Krzysztof z "Rolnik szuka żony" zaprosił na gospodarstwo trzy uczestniczki: Kasię, Swietę oraz Bogusie. Chociaż początkowo wydawałoby się, że to Swieta będzie największym zagrożeniem dla pań, jako pierwsza opuściła program. Kasia zrezygnowała zaraz po niej a to wszystko przez szybko rozwijającą się relację rolnika z Bogusią. Uczestniczki czuły się pokrzywdzone faktem, że rolnik nie potrafi powiedzieć im w oczy, że pomiędzy nim a ich koleżanką zaczyna rodzić się uczucie. Pożegnanie Kasi było bardzo emocjonalne. Nie szczędziła ostrych słów w kierunku Bogusi, co wywołało duże oburzenie ze strony internautów:

Atak zazdrości. Traktowała rolnika jak już był jej właściwością.

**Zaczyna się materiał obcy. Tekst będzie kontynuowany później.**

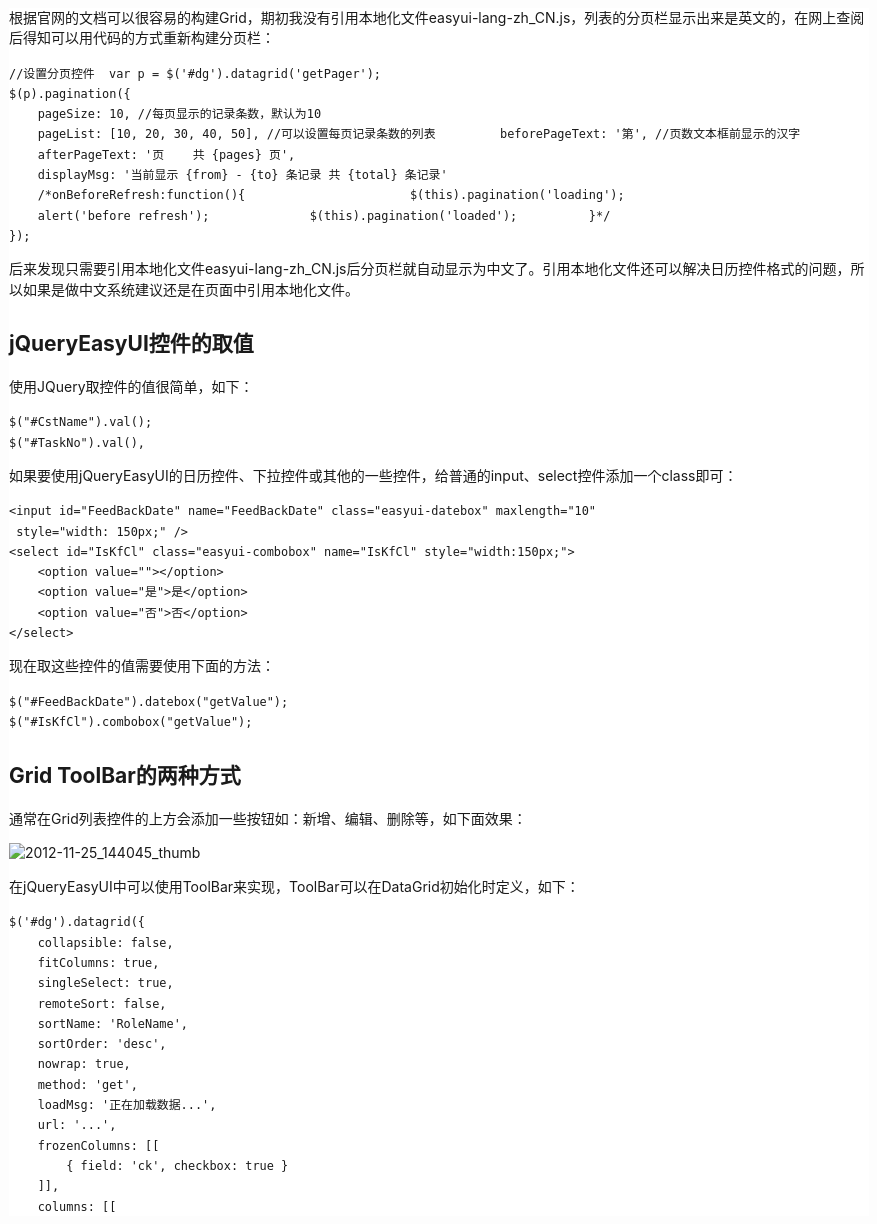 根据官网的文档可以很容易的构建Grid，期初我没有引用本地化文件easyui-lang-zh_CN.js，列表的分页栏显示出来是英文的，在网上查阅后得知可以用代码的方式重新构建分页栏：

```
//设置分页控件  var p = $('#dg').datagrid('getPager');
$(p).pagination({
    pageSize: 10, //每页显示的记录条数，默认为10  
    pageList: [10, 20, 30, 40, 50], //可以设置每页记录条数的列表         beforePageText: '第', //页数文本框前显示的汉字 
    afterPageText: '页    共 {pages} 页',
    displayMsg: '当前显示 {from} - {to} 条记录 共 {total} 条记录'
    /*onBeforeRefresh:function(){                       $(this).pagination('loading');              
    alert('before refresh');              $(this).pagination('loaded');          }*/
});
```

后来发现只需要引用本地化文件easyui-lang-zh_CN.js后分页栏就自动显示为中文了。引用本地化文件还可以解决日历控件格式的问题，所以如果是做中文系统建议还是在页面中引用本地化文件。

## jQueryEasyUI控件的取值

使用JQuery取控件的值很简单，如下：

```
$("#CstName").val();
$("#TaskNo").val(),
```

如果要使用jQueryEasyUI的日历控件、下拉控件或其他的一些控件，给普通的input、select控件添加一个class即可：

```
<input id="FeedBackDate" name="FeedBackDate" class="easyui-datebox" maxlength="10"
 style="width: 150px;" />
<select id="IsKfCl" class="easyui-combobox" name="IsKfCl" style="width:150px;"> 
    <option value=""></option>   
    <option value="是">是</option>  
    <option value="否">否</option>  
</select> 
```

现在取这些控件的值需要使用下面的方法：

```
$("#FeedBackDate").datebox("getValue");
$("#IsKfCl").combobox("getValue");
```

## Grid ToolBar的两种方式

通常在Grid列表控件的上方会添加一些按钮如：新增、编辑、删除等，如下面效果：

![2012-11-25_144045_thumb](http://fwhyy.com/img/post/2012-11-25_144045_thumb.jpg)

在jQueryEasyUI中可以使用ToolBar来实现，ToolBar可以在DataGrid初始化时定义，如下：

```
$('#dg').datagrid({
    collapsible: false,
    fitColumns: true,
    singleSelect: true,
    remoteSort: false,
    sortName: 'RoleName',
    sortOrder: 'desc',
    nowrap: true,
    method: 'get',
    loadMsg: '正在加载数据...',
    url: '...',
    frozenColumns: [[
        { field: 'ck', checkbox: true }
    ]],
    columns: [[
```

Rolnik próbował wyjaśnić sytuację z Kasią i rozładować napięcie. Nie krył jednak zawodu, z powodu jej zachowania na pomoście.

- Kasia? Mogę? Odjeżdżasz? Poczekaj do obiadu
- Po co?
- Spokojnie odjedziesz, bez emocji.
- Ale ja nie mam żadnych emocji, to ty masz emocje

Mat. prasowe

Krzysztof przyznał, że zależało mu, by Kasia jeszcze została. Chciał poświęcić jej czas na randce, jednak ona była zbyt rozżalona tym, jak wiele czasu poświęcał Bogusi, jednocześnie nie mówiąc szczerze, że pomiędzy nimi rodzi się uczucie:

Nie interesuje mnie facet, który nie jest szczery. To się hipokryzja nazywa.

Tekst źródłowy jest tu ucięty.